== RECORDS SHOWN
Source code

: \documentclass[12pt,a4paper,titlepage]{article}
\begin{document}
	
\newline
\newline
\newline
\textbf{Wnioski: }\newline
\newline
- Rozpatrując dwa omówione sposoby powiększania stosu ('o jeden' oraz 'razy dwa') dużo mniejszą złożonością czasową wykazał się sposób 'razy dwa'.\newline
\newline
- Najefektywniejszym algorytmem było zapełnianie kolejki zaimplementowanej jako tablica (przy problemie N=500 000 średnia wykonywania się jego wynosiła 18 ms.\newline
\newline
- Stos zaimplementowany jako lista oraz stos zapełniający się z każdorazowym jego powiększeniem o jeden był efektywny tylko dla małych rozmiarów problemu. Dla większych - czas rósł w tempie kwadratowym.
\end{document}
====
** WHAT YOU NEED TO DO **
Track down every line in the entries that includes the string "jego", and copy it.

** ANSWER SECTION **
- Najefektywniejszym algorytmem było zapełnianie kolejki zaimplementowanej jako tablica (przy problemie N=500 000 średnia wykonywania się jego wynosiła 18 ms.\newline
- Stos zaimplementowany jako lista oraz stos zapełniający się z każdorazowym jego powiększeniem o jeden był efektywny tylko dla małych rozmiarów problemu. Dla większych - czas rósł w tempie kwadratowym.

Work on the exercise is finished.